Auteur : Anaëlle Juaire et Marie Michèle Breton, Naturopathes agréées

On entend de plus en plus parler d’autisme et des troubles envahissants du développement. Il est extrêmement préoccupant de savoir, qu’au Canada, un enfant sur 68, âgé de 5 à 17 ans, est atteint d’un trouble du spectre de l’autisme (TSA) et que son diagnostic augmente à une vitesse vertigineuse. En effet, le nombre d’enfants autistes auraient plus que doublé en 10 ans.

Cette croissance fulgurante est attribuable à plusieurs facteurs. Outre l’élargissement des critères du TSA ou de l’omission du diagnostic, la hausse est plus que réelle et d’autant plus inquiétante. En ce moment, les causes précises de l’autisme demeurent peu connues. Plusieurs études étiologiques prouvent une base génétique prédominante au TSA mais les facteurs environnementaux sont de plus en plus pointés du doigt.

Comme le mentionne « Autisme Speaks», toute intervention précoce (i.e. dans les cinq premières années de vie, où la plasticité cérébrale est importante) pourrait améliorer significativement le fonctionnement de la plupart des enfants atteints. 

Lien intestin-cerveau

De plus en plus de recherche parlent de l’intestin comme étant notre deuxième cerveau. L’intestin joue un rôle essentiel dans la santé générale, mais également dans la santé cérébrale via le nerf vague.  Les troubles gastro-intestinaux sont très présents chez les gens atteints de TSA, soit jusqu’à 85% des cas.  L’intestin est constitué d’un microbiote (bactéries, levures, virus, etc.) essentiel à l’assimilation des nutriments, à la régulation de certains neurotransmetteurs, à la modulation de l’immunité, à la fermentation des fibres alimentaires et à la production de certaines vitamines du groupe B.  C’est pourquoi une flore intestinale saine est une des priorités pour le soin des autistes.
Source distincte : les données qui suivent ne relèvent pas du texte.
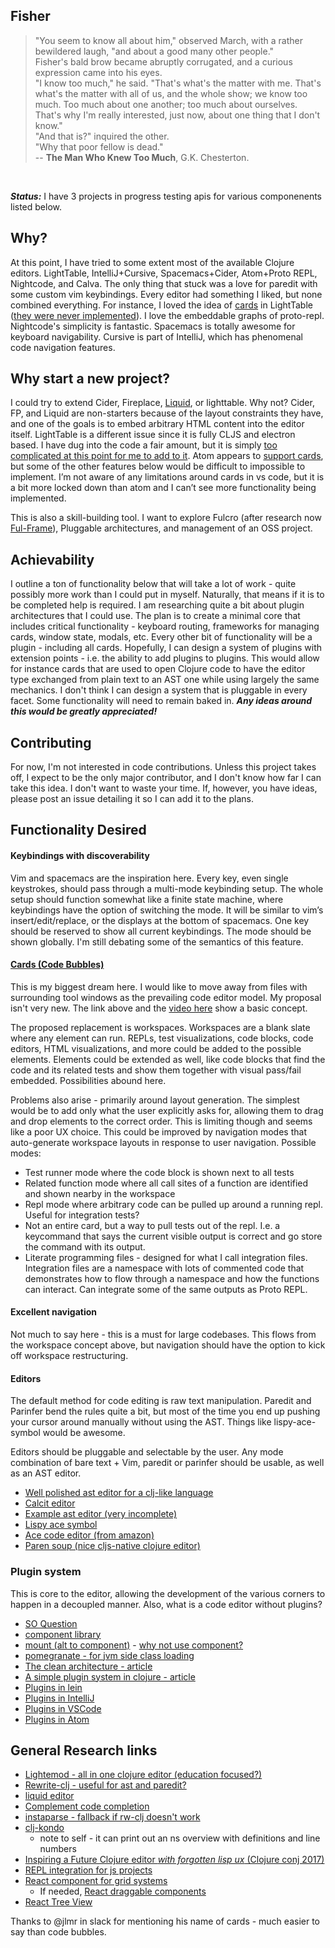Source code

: ## Fisher

> "You seem to know all about him," observed March, with a rather bewildered laugh, "and about a good many other people."  
> Fisher's bald brow became abruptly corrugated, and a curious expression came into his eyes.  
> "I know too much," he said. "That's what's the matter with me. That's what's the matter with all of us, and the whole show; we know too much. Too much about one another; too much about ourselves. That's why I'm really interested, just now, about one thing that I don't know."  
> "And that is?" inquired the other.  
> "Why that poor fellow is dead."  
-- **The Man Who Knew Too Much**, G.K. Chesterton.

<br/>

***Status:*** I have 3 projects in progress testing apis for various componenents listed below.

## Why?

At this point, I have tried to some extent most of the available Clojure editors. LightTable, IntelliJ+Cursive, Spacemacs+Cider, Atom+Proto REPL, Nightcode, and Calva. The only thing that stuck was a love for paredit with some custom vim keybindings. Every editor had something I liked, but none combined everything. For instance, I loved the idea of [cards][2] in LightTable ([they were never implemented][1]). I love the embeddable graphs of proto-repl. Nightcode's simplicity is fantastic. Spacemacs is totally awesome for keyboard navigability. Cursive is part of IntelliJ, which has phenomenal code navigation features.

## Why start a new project?

I could try to extend Cider, Fireplace, [Liquid][14], or lighttable. Why not? Cider, FP, and Liquid are non-starters because of the layout constraints they have, and one of the goals is to embed arbitrary HTML content into the editor itself. LightTable is a different issue since it is fully CLJS and electron based. I have dug into the code a fair amount, but it is simply [too complicated at this point for me to add to it][4].  Atom appears to [support cards][18], but some of the other features below would be difficult to impossible to implement. I’m not aware of any limitations around cards in vs code, but it is a bit more locked down than atom and I can’t see more functionality being implemented. 

This is also a skill-building tool. I want to explore Fulcro (after research now [Ful-Frame][32]), Pluggable architectures, and management of an OSS project. 

## Achievability 

I outline a ton of functionality below that will take a lot of work - quite possibly more work than I could put in myself. Naturally, that means if it is to be completed help is required. I am researching quite a bit about plugin architectures that I could use. The plan is to create a minimal core that includes critical functionality - keyboard routing, frameworks for managing cards, window state, modals, etc. Every other bit of functionality will be a plugin - including all cards. Hopefully, I can design a system of plugins with extension points - i.e. the ability to add plugins to plugins. This would allow for instance cards that are used to open Clojure code to have the editor type exchanged from plain text to an AST one while using largely the same mechanics. I don't think I can design a system that is pluggable in every facet. Some functionality will need to remain baked in. ***Any ideas around this would be greatly appreciated!***

## Contributing

For now, I'm not interested in code contributions. Unless this project takes off, I expect to be the only major contributor, and I don't know how far I can take this idea. I don't want to waste your time. If, however, you have ideas, please post an issue detailing it so I can add it to the plans.

## Functionality Desired

#### Keybindings with discoverability

Vim and spacemacs are the inspiration here. Every key, even single keystrokes, should pass through a multi-mode keybinding setup. The whole setup should function somewhat like a finite state machine, where keybindings have the option of switching the mode. It will be similar to vim’s insert/edit/replace, or the displays at the bottom of spacemacs. One key should be reserved to show all current keybindings. The mode should be shown globally. I'm still debating some of the semantics of this feature.

#### [Cards (Code Bubbles)][5]

This is my biggest dream here. I would like to move away from files with surrounding tool windows as the prevailing code editor model. My proposal isn't very new. The link above and the [video here][2] show a basic concept.
 
The proposed replacement is workspaces. Workspaces are a blank slate where any element can run. REPLs, test visualizations, code blocks, code editors, HTML visualizations, and more could be added to the possible elements. Elements could be extended as well, like code blocks that find the code and its related tests and show them together with visual pass/fail embedded. Possibilities abound here.

Problems also arise - primarily around layout generation. The simplest would be to add only what the user explicitly asks for, allowing them to drag and drop elements to the correct order. This is limiting though and seems like a poor UX choice. This could be improved by navigation modes that auto-generate workspace layouts in response to user navigation. Possible modes:

- Test runner mode where the code block is shown next to all tests
- Related function mode where all call sites of a function are identified and shown nearby in the workspace
- Repl mode where arbitrary code can be pulled up around a running repl. Useful for integration tests?
- Not an entire card, but a way to pull tests out of the repl. I.e. a keycommand that says the current visible output is correct and go store the command with its output. 
- Literate programming files - designed for what I call integration files. Integration files are a namespace with lots of commented code that demonstrates how to flow through a namespace and how the functions can interact. Can integrate some of the same outputs as Proto REPL.

#### Excellent navigation

Not much to say here - this is a must for large codebases. This flows from the workspace concept above, but navigation should have the option to kick off workspace restructuring.

#### Editors

The default method for code editing is raw text manipulation. Paredit and Parinfer bend the rules quite a bit, but most of the time you end up pushing your cursor around manually without using the AST. Things like lispy-ace-symbol would be awesome.


Editors should be pluggable and selectable by the user. Any mode combination of bare text + Vim, paredit or parinfer should be usable, as well as an AST editor.

- [Well polished ast editor for a clj-like language][10]
- [Calcit editor][11]
- [Example ast editor (very incomplete)][9]
- [Lispy ace symbol][6]
- [Ace code editor (from amazon)][7]
- [Paren soup (nice cljs-native clojure editor)][8]

### Plugin system

This is core to the editor, allowing the development of the various corners to happen in a decoupled manner. Also, what is a code editor without plugins?

- [SO Question][20]
- [component library][21]
- [mount (alt to component)][23] - [why not use component?][24]
- [pomegranate - for jvm side class loading][22]
- [The clean architecture - article][25]
- [A simple plugin system in clojure - article][26]
- [Plugins in lein][27]
- [Plugins in IntelliJ][28]
- [Plugins in VSCode][29] 
- [Plugins in Atom][30]


## General Research links

- [Lightemod - all in one clojure editor (education focused?)][12]
- [Rewrite-clj - useful for ast and paredit?][13]
- [liquid editor][14]
- [Complement code completion][15]
- [instaparse - fallback if rw-clj doesn't work][16]
- [clj-kondo][17]
    - note to self - it can print out an ns overview with definitions and line numbers
- [Inspiring a Future Clojure editor _with forgotten lisp ux_ (Clojure conj 2017)][19]
- [REPL integration for js projects][31]
- [React component for grid systems][33]
  - If needed, [React draggable components][34]
- [React Tree View][35]

Thanks to @jlmr in slack for mentioning his name of cards - much easier to say than code bubbles.

[1]: https://groups.google.com/forum/#!searchin/light-table-discussion/bubbles/light-table-discussion/AIx17mxKQmo/JiGFRzu6uxkJ
[2]: https://www.kickstarter.com/projects/ibdknox/light-table
[4]: https://groups.google.com/forum/#!msg/light-table-discussion/2csnnNA1pfo/693EWDJVhuwJ
[5]: http://cs.brown.edu/~spr/codebubbles/
[6]: http://oremacs.com/lispy/#lispy-ace-symbol
[7]: https://ace.c9.io/
[8]: https://github.com/oakes/paren-soup/
[9]: https://github.com/Hendekagon/iiiiioiooooo-dom
[10]: http://kevinmahoney.co.uk/articles/structural-editor-prototype/
[11]: https://github.com/Cirru/calcit-editor
[12]: https://github.com/oakes/Lightmod
[13]: https://github.com/xsc/rewrite-clj
[14]: https://github.com/mogenslund/liquid
[15]: https://github.com/alexander-yakushev/compliment
[16]: https://github.com/Engelberg/instaparse
[17]: https://github.com/borkdude/clj-kondo
[18]: https://github.com/moodyloo/atombubble
[19]: https://www.youtube.com/watch?v=K0Tsa3smr1w
[20]: https://stackoverflow.com/questions/17969926/architecture-for-plugins-to-be-loaded-in-runtime
[21]: https://github.com/stuartsierra/component
[22]: https://github.com/clj-commons/pomegranate
[23]: https://github.com/tolitius/mount
[24]: https://github.com/tolitius/mount/blob/master/doc/differences-from-component.md#differences-from-component
[25]: https://blog.cleancoder.com/uncle-bob/2012/08/13/the-clean-architecture.html
[26]: https://yogthos.net/posts/2015-01-15-A-Plugin-System-in-Clojure.html
[27]: https://github.com/technomancy/leiningen/blob/master/doc/PLUGINS.md#writing-a-plugin
[28]: http://www.jetbrains.org/intellij/sdk/docs/basics/plugin_structure/plugin_extensions.html#how-to-get-the-extension-points-list
[29]: https://code.visualstudio.com/api/extension-capabilities/overview
[30]: https://github.com/atom/flight-manual.atom.io
[31]: https://github.com/mauricioszabo/repl-tooling
[32]: https://github.com/JJ-Atkinson/Ful-Frame
[33]: https://github.com/STRML/react-grid-layout
[34]: https://github.com/strml/react-draggable
[35]: https://reactjsexample.com/a-hierarchical-object-tree-component-for-react/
Une dysbiose (un changement dans la composition des populations bactériennes) peut être due à des intolérances alimentaires, une prolifération de levures ou de bactéries pathogènes, la prise d’antibiotiques, une intoxication aux métaux lourds, etc.  L’utilisation quotidienne d’un mélange de probiotiques, avec diverses souches de bactéries amies et fibres prébiotiques, permet de réensemencer cette flore si précieuse et peut diminuer certains symptômes. 

Des diètes alimentaires spécifiques peuvent également être préconisées selon les manifestations des symptômes. Les enfants à besoins particuliers ont souvent des sensibilités alimentaires qui nuisent à leur bien-être.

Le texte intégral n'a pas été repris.